The Shansby Group logo in use prior to 2005

The firm was founded in 1986 as the Montgomery Consumer Fund, a partnership with an initial equity interest from Montgomery Securities. In 1988 the firm's founders, J. Gary Shansby and Charles H. Esserman, repurchased Montgomery Securities' interest and renamed the company The Shansby Group.
 The firm changed its name to TSG Consumer Partners in 2005 when Esserman became CEO. Shansby left the firm in 2005 to focus on philanthropic projects as well as health issues. In March 2012, Jamie O’Hara was named President at TSG and Hadley Mullin was named Senior Managing Director in September 2014.
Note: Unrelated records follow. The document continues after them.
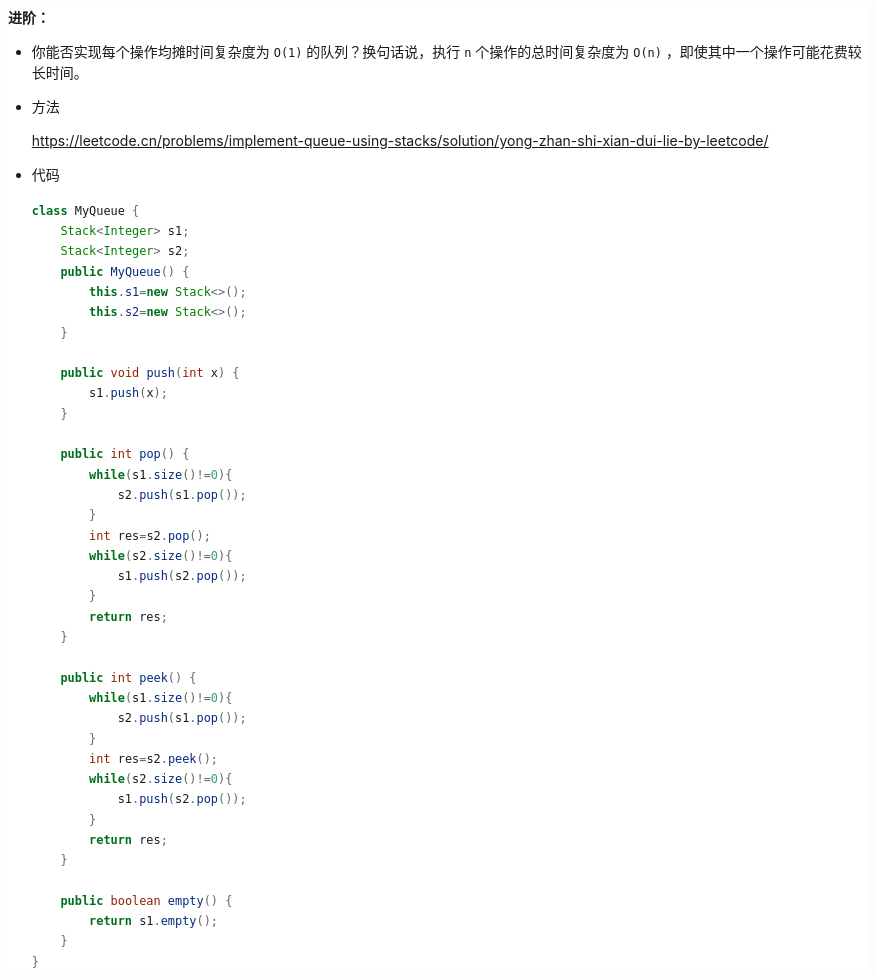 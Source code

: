    

  **进阶：**

  - 你能否实现每个操作均摊时间复杂度为 `O(1)` 的队列？换句话说，执行 `n` 个操作的总时间复杂度为 `O(n)` ，即使其中一个操作可能花费较长时间。

- 方法

  https://leetcode.cn/problems/implement-queue-using-stacks/solution/yong-zhan-shi-xian-dui-lie-by-leetcode/

- 代码

  ```java
  class MyQueue {
      Stack<Integer> s1;
      Stack<Integer> s2;
      public MyQueue() {
          this.s1=new Stack<>();
          this.s2=new Stack<>();
      }
      
      public void push(int x) {
          s1.push(x);
      }
      
      public int pop() {
          while(s1.size()!=0){
              s2.push(s1.pop());
          }
          int res=s2.pop();
          while(s2.size()!=0){
              s1.push(s2.pop());
          }
          return res;
      }
      
      public int peek() {
          while(s1.size()!=0){
              s2.push(s1.pop());
          }
          int res=s2.peek();
          while(s2.size()!=0){
              s1.push(s2.pop());
          }
          return res;
      }
      
      public boolean empty() {
          return s1.empty();
      }
  }
  ```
The firm has been noted as an anomaly in the private equity industry for its high percentage of female employees: 50 percent of employees are women, compared to 13.7% of private equity professionals in North America. In its most recent fund, TSG reported a net return of 50 percent, more than double the industry average.

In March 2019, TSG opened an office in London, the firm’s first office outside the U.S.

==Investments==
The firm is one of the largest and oldest private equity firms primarily focused on growth capital investments in early-stage and well-established consumer companies.

TSG has invested across a number of consumer categories, including food and beverages, ecommerce, personal care, beauty, outdoor, automotive, pet care products and consumer technology.

Among TSG's most notable past and present investments are well-known companies such as Backcountry.com, Canyon Bicycles, and Duckhorn.

==Funds==
TSG closed its sixth fund, TSG6, in November 2011 with $1.3 billion. The seventh fund in the sequence, TSG7A and TSG7B, closed in November 2015 with $2.5 billion.

The firm closed its eighth fund, TSG8 LP, in February 2019 with $4 billion. The firm has approximately $10 billion in equity capital under management as of December 2020.

The firm closed its ninth fund, TSG9 LP, in January 2023 with $6 billion. The firm has approximately $20 billion in equity capital under management as of January 2023.